*** SUPPLIED INFORMATION ***

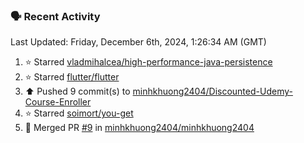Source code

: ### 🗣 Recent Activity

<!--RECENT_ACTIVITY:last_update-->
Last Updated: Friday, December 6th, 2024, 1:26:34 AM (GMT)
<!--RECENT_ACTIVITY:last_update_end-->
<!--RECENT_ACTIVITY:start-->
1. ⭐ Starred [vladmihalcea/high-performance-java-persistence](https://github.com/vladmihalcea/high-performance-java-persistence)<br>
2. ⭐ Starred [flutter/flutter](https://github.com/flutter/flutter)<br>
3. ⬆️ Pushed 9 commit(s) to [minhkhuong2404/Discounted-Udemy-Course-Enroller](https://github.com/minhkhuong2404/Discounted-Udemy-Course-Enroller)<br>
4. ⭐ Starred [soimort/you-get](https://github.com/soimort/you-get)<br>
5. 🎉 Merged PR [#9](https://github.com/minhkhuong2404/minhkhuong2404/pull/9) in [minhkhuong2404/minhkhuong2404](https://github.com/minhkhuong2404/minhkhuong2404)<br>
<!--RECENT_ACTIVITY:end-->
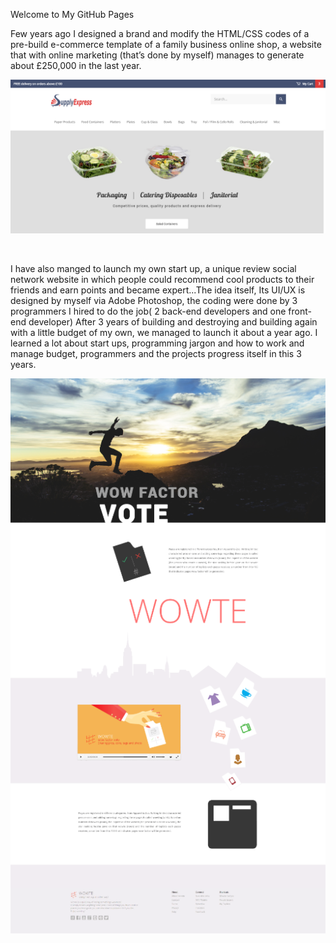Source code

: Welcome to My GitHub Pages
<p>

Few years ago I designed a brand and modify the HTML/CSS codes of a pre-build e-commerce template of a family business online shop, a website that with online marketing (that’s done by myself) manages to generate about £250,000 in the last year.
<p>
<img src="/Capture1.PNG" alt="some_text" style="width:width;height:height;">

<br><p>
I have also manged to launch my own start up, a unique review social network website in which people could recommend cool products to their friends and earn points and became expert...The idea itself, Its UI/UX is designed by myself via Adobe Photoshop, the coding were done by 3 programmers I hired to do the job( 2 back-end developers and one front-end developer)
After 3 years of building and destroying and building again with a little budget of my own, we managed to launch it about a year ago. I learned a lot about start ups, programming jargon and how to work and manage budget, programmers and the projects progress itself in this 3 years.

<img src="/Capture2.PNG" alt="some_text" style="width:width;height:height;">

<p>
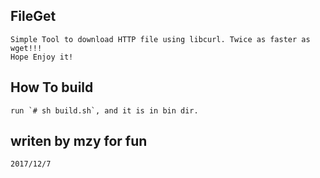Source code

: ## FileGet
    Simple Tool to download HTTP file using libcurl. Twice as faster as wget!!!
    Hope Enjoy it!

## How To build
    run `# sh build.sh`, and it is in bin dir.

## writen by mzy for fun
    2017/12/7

***

WHAT TO PRODUCE: With every picture left out, print exactly the lines from the one containing "### 🗣 Recent Activity" through the final line of the material above.

ANSWER FOR THE TASK:
: ### 🗣 Recent Activity

<!--RECENT_ACTIVITY:last_update-->
Last Updated: Friday, December 6th, 2024, 1:26:34 AM (GMT)
<!--RECENT_ACTIVITY:last_update_end-->
<!--RECENT_ACTIVITY:start-->
1. ⭐ Starred [vladmihalcea/high-performance-java-persistence](https://github.com/vladmihalcea/high-performance-java-persistence)<br>
2. ⭐ Starred [flutter/flutter](https://github.com/flutter/flutter)<br>
3. ⬆️ Pushed 9 commit(s) to [minhkhuong2404/Discounted-Udemy-Course-Enroller](https://github.com/minhkhuong2404/Discounted-Udemy-Course-Enroller)<br>
4. ⭐ Starred [soimort/you-get](https://github.com/soimort/you-get)<br>
5. 🎉 Merged PR [#9](https://github.com/minhkhuong2404/minhkhuong2404/pull/9) in [minhkhuong2404/minhkhuong2404](https://github.com/minhkhuong2404/minhkhuong2404)<br>
<!--RECENT_ACTIVITY:end-->
Source code

: Welcome to My GitHub Pages
<p>

Few years ago I designed a brand and modify the HTML/CSS codes of a pre-build e-commerce template of a family business online shop, a website that with online marketing (that’s done by myself) manages to generate about £250,000 in the last year.
<p>
<img src="/Capture1.PNG" alt="some_text" style="width:width;height:height;">

<br><p>
I have also manged to launch my own start up, a unique review social network website in which people could recommend cool products to their friends and earn points and became expert...The idea itself, Its UI/UX is designed by myself via Adobe Photoshop, the coding were done by 3 programmers I hired to do the job( 2 back-end developers and one front-end developer)
After 3 years of building and destroying and building again with a little budget of my own, we managed to launch it about a year ago. I learned a lot about start ups, programming jargon and how to work and manage budget, programmers and the projects progress itself in this 3 years.

<img src="/Capture2.PNG" alt="some_text" style="width:width;height:height;">

<p>
Source code

: ## FileGet
    Simple Tool to download HTTP file using libcurl. Twice as faster as wget!!!
    Hope Enjoy it!

## How To build
    run `# sh build.sh`, and it is in bin dir.

## writen by mzy for fun
    2017/12/7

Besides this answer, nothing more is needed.